### Exercise objective
Please report each line in the material below that includes "label".

### Raw data
--- START ---

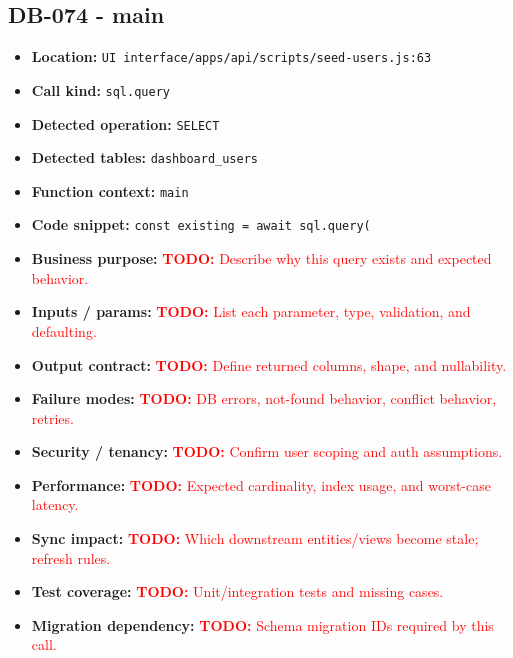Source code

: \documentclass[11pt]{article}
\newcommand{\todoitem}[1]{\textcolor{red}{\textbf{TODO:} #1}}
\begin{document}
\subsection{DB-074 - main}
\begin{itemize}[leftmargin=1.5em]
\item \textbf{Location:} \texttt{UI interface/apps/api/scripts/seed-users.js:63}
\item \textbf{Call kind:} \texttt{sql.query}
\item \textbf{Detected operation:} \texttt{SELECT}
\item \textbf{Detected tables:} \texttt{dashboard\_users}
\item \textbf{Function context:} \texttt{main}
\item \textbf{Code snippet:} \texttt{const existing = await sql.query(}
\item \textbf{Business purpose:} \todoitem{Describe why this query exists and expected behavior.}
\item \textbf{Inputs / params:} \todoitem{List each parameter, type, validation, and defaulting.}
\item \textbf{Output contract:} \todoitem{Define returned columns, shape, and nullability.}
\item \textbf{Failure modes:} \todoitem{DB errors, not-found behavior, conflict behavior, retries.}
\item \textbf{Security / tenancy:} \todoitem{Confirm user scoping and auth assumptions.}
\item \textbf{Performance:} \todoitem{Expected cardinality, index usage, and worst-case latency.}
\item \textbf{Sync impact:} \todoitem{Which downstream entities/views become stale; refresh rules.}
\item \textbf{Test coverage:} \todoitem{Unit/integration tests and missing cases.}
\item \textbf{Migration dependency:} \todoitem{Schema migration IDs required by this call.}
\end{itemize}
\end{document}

--- END ---
--- START ---

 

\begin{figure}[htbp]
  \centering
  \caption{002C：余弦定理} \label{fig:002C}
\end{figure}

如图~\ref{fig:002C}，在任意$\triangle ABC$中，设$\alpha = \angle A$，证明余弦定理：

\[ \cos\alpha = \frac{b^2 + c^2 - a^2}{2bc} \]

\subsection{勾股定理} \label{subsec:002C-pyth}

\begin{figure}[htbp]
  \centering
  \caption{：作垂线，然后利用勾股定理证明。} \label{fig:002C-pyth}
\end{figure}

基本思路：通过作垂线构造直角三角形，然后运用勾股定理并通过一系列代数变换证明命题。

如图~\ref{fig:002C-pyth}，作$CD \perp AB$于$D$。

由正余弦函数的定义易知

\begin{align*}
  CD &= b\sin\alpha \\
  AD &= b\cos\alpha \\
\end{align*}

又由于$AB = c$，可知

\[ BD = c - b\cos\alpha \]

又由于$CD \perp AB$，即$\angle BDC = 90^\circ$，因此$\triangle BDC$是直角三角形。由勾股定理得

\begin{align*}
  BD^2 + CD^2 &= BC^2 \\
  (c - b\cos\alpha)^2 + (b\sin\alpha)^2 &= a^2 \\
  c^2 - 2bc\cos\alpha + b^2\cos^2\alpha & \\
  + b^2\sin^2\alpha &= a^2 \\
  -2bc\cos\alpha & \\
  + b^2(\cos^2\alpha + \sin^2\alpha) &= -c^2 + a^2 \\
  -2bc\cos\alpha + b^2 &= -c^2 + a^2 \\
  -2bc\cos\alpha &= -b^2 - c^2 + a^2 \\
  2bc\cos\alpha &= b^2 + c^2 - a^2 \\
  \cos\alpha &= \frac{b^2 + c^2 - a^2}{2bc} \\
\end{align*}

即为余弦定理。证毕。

--- END ---
--- START ---

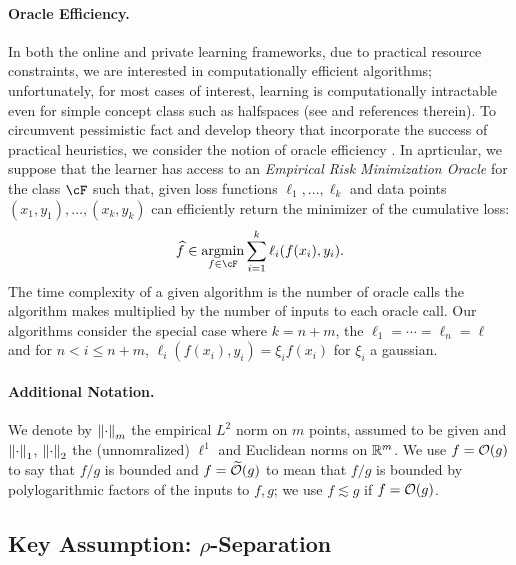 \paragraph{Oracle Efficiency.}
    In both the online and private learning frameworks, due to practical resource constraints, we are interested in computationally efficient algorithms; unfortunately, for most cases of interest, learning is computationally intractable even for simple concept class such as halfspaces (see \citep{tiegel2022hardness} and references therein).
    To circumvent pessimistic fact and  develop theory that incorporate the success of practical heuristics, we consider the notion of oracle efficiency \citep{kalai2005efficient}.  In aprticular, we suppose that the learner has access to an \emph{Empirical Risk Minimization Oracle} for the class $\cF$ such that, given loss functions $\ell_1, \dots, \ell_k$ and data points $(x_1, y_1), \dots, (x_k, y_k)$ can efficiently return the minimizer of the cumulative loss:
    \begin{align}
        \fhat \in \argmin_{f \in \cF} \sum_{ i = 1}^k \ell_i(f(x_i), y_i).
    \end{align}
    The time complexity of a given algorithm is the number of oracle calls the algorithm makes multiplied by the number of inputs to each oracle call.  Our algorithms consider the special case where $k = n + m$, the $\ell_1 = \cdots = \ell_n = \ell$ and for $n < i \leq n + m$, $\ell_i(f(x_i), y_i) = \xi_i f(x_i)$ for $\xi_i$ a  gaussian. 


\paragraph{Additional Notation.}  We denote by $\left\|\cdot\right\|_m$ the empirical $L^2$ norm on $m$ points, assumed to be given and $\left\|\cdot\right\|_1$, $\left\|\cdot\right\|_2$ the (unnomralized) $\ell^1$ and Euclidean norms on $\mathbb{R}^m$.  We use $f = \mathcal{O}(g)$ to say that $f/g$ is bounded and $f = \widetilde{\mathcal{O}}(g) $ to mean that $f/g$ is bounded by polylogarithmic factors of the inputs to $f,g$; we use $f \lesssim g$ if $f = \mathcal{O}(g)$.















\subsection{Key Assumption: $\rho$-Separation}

--- END ---

### Solution to the problem
  \caption{002C：余弦定理} \label{fig:002C}
\subsection{勾股定理} \label{subsec:002C-pyth}
  \caption{：作垂线，然后利用勾股定理证明。} \label{fig:002C-pyth}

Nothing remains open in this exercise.